In each of these cases, all companies expect benefits administrators to manage a range of voluntary benefits—from dental and vision to legal and other services—that span the continuum of individual and group benefits associated with traditional corporate plans. And all of them can now take advantage of the private exchange solution, giving employees access to a full menu of benefit options they can purchase in a retail shopping experience. These private exchanges are available to companies with as few as 100 lives, while there are also exchanges that serve Medicare retirees.
One driver behind the growing interest in private exchanges is the added cost and administrative burden brought by healthcare reform. Of significant concern to many employers, especially those that rely heavily on part-time workers, is the 2015 requirement to cover all employees with work schedules that average 30 or more hours per week. Employers who do not meet this requirement will be subject to a tax penalty. Supporting employers in complying with this 30-hour rule is crucial for benefits administrators.

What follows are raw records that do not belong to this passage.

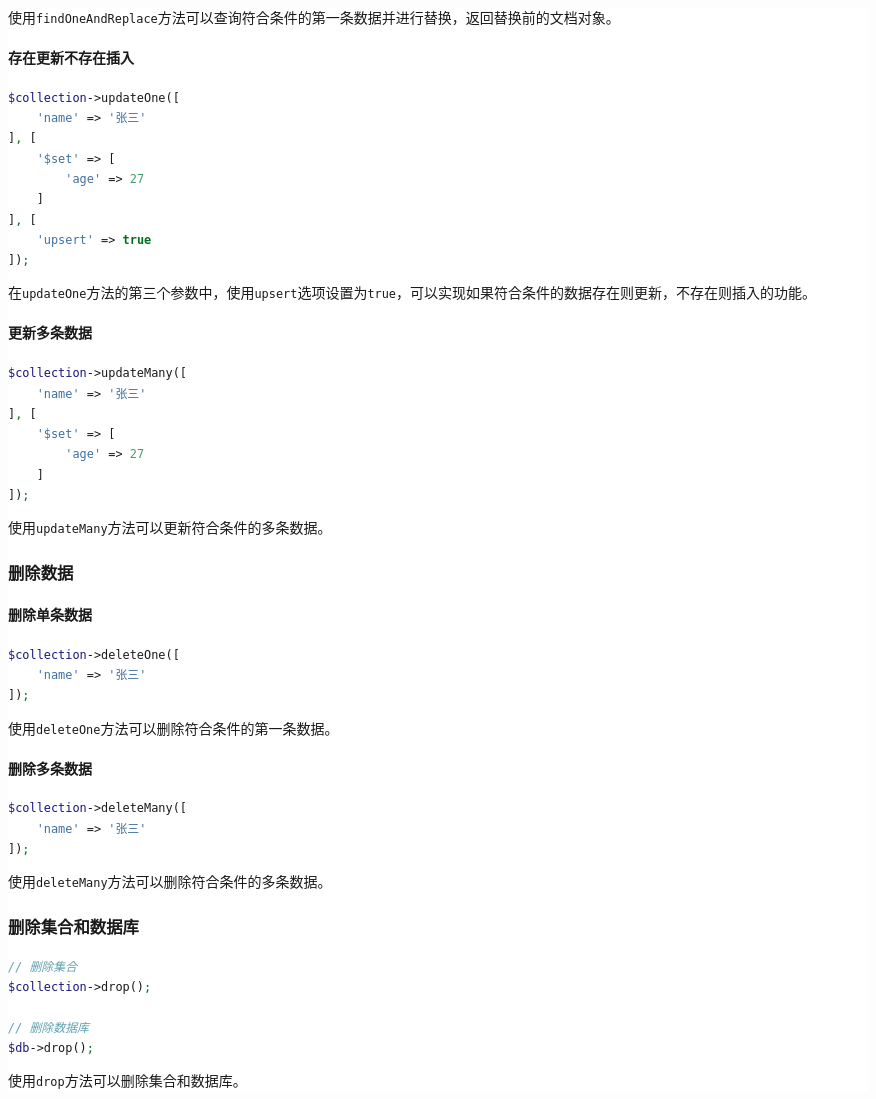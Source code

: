 使用`findOneAndReplace`方法可以查询符合条件的第一条数据并进行替换，返回替换前的文档对象。

#### 存在更新不存在插入

```php
$collection->updateOne([
    'name' => '张三'
], [
    '$set' => [
        'age' => 27
    ]
], [
    'upsert' => true
]);
```

在`updateOne`方法的第三个参数中，使用`upsert`选项设置为`true`，可以实现如果符合条件的数据存在则更新，不存在则插入的功能。

#### 更新多条数据

```php
$collection->updateMany([
    'name' => '张三'
], [
    '$set' => [
        'age' => 27
    ]
]);
```

使用`updateMany`方法可以更新符合条件的多条数据。

### 删除数据

#### 删除单条数据

```php
$collection->deleteOne([
    'name' => '张三'
]);
```

使用`deleteOne`方法可以删除符合条件的第一条数据。

#### 删除多条数据

```php
$collection->deleteMany([
    'name' => '张三'
]);
```

使用`deleteMany`方法可以删除符合条件的多条数据。

### 删除集合和数据库

```php
// 删除集合
$collection->drop();

// 删除数据库
$db->drop();
```

使用`drop`方法可以删除集合和数据库。
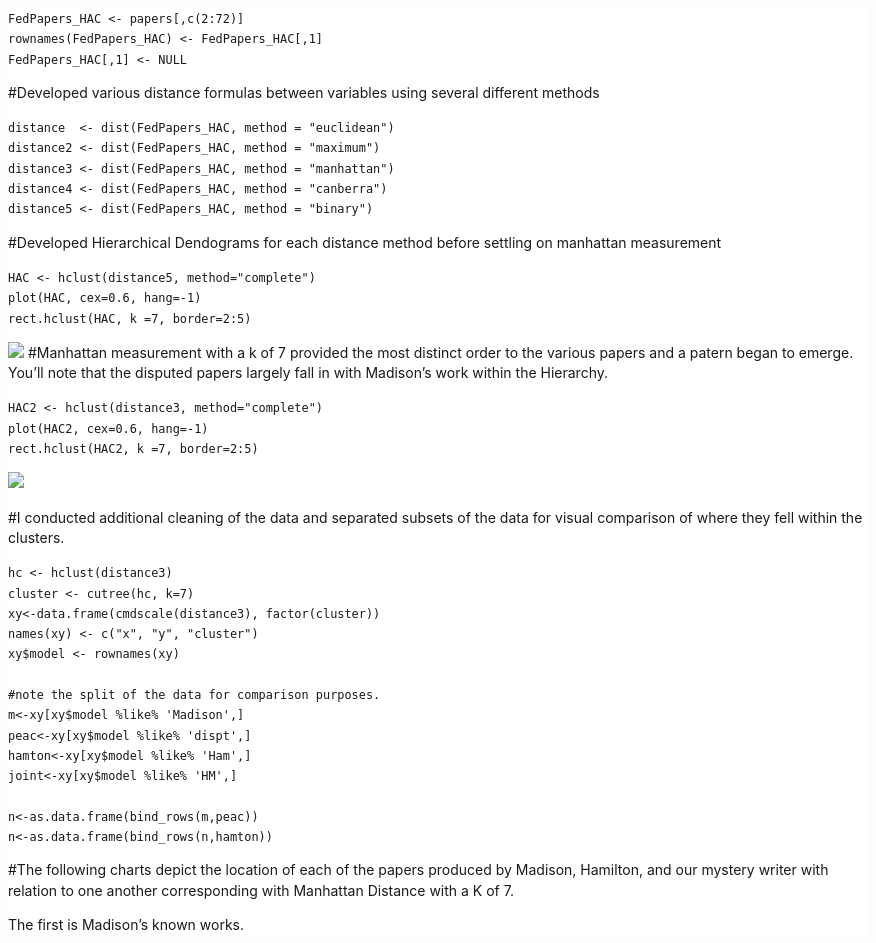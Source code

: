     FedPapers_HAC <- papers[,c(2:72)]
    rownames(FedPapers_HAC) <- FedPapers_HAC[,1]
    FedPapers_HAC[,1] <- NULL

\#Developed various distance formulas between variables using several
different methods

    distance  <- dist(FedPapers_HAC, method = "euclidean")
    distance2 <- dist(FedPapers_HAC, method = "maximum")
    distance3 <- dist(FedPapers_HAC, method = "manhattan")
    distance4 <- dist(FedPapers_HAC, method = "canberra")
    distance5 <- dist(FedPapers_HAC, method = "binary")

\#Developed Hierarchical Dendograms for each distance method before
settling on manhattan measurement

    HAC <- hclust(distance5, method="complete")
    plot(HAC, cex=0.6, hang=-1)
    rect.hclust(HAC, k =7, border=2:5)

![](Mott_Homework4_files/figure-markdown_strict/unnamed-chunk-10-1.png)
\#Manhattan measurement with a k of 7 provided the most distinct order
to the various papers and a patern began to emerge. You’ll note that the
disputed papers largely fall in with Madison’s work within the
Hierarchy.

    HAC2 <- hclust(distance3, method="complete")
    plot(HAC2, cex=0.6, hang=-1)
    rect.hclust(HAC2, k =7, border=2:5)

![](Mott_Homework4_files/figure-markdown_strict/unnamed-chunk-11-1.png)

\#I conducted additional cleaning of the data and separated subsets of
the data for visual comparison of where they fell within the clusters.

    hc <- hclust(distance3)
    cluster <- cutree(hc, k=7)
    xy<-data.frame(cmdscale(distance3), factor(cluster))
    names(xy) <- c("x", "y", "cluster")
    xy$model <- rownames(xy)

    #note the split of the data for comparison purposes.
    m<-xy[xy$model %like% 'Madison',]
    peac<-xy[xy$model %like% 'dispt',]
    hamton<-xy[xy$model %like% 'Ham',]
    joint<-xy[xy$model %like% 'HM',]

    n<-as.data.frame(bind_rows(m,peac))
    n<-as.data.frame(bind_rows(n,hamton))

\#The following charts depict the location of each of the papers
produced by Madison, Hamilton, and our mystery writer with relation to
one another corresponding with Manhattan Distance with a K of 7.

The first is Madison’s known works.
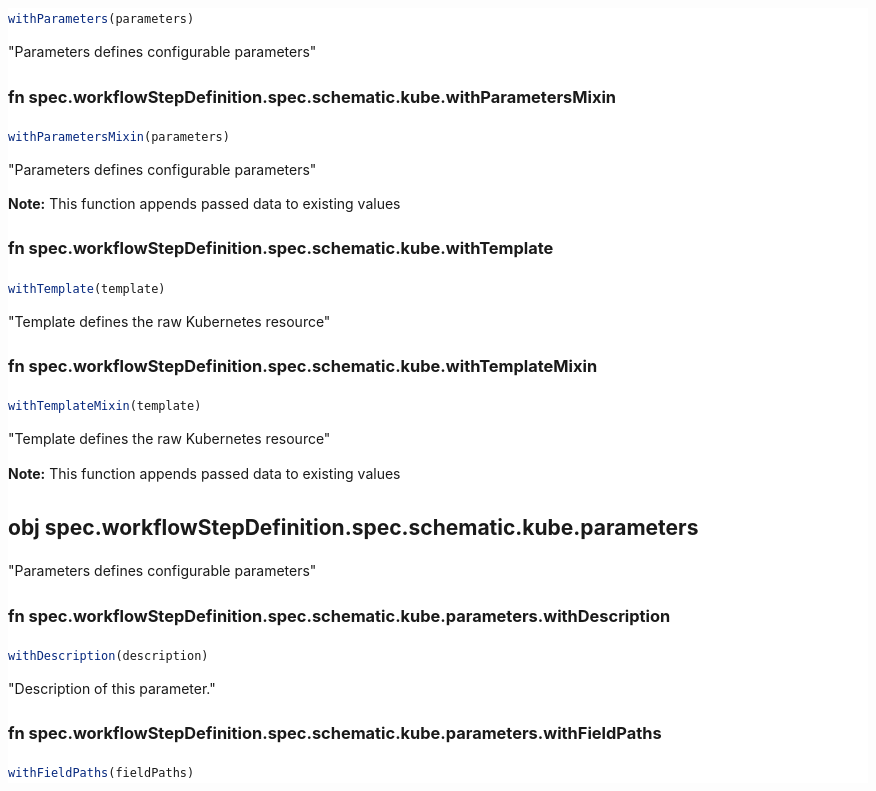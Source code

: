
 ```ts
withParameters(parameters)
```

"Parameters defines configurable parameters"

### fn spec.workflowStepDefinition.spec.schematic.kube.withParametersMixin

```ts
withParametersMixin(parameters)
```

"Parameters defines configurable parameters"

**Note:** This function appends passed data to existing values

### fn spec.workflowStepDefinition.spec.schematic.kube.withTemplate

```ts
withTemplate(template)
```

"Template defines the raw Kubernetes resource"

### fn spec.workflowStepDefinition.spec.schematic.kube.withTemplateMixin

```ts
withTemplateMixin(template)
```

"Template defines the raw Kubernetes resource"

**Note:** This function appends passed data to existing values

## obj spec.workflowStepDefinition.spec.schematic.kube.parameters

"Parameters defines configurable parameters"

### fn spec.workflowStepDefinition.spec.schematic.kube.parameters.withDescription

```ts
withDescription(description)
```

"Description of this parameter."

### fn spec.workflowStepDefinition.spec.schematic.kube.parameters.withFieldPaths

```ts
withFieldPaths(fieldPaths)
```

The pension landscape is no less fraught with greater regulatory complexity, market risks, and rising costs. These have turned plan sponsors’ attentions toward de-risking initiatives, and momentum is shifting toward the offering of cash-outs to terminated, vested plan participants, thereby lowering ongoing administrative costs and reducing the risk of unknown future financial obligations. The need for superior solutions and service from plan administrators has never been greater.
The bottom line for the benefits administration community is commitment, an ever-evolving dedication to complete service in a transformed—and transforming—environment that asks more and more of all stakeholders. Employers must make more complex decisions that balance cost with concerns about employee well-being and engagement. Employees must accept greater responsibility for their present and future, taking advantage of new opportunities in wellness and health management. And benefits administrators must facilitate all of that by offering the most and settling for nothing but the best.
Ken Haderer is Mercer’s U.S. Benefits Administration Leader, based in Norwood, Mass.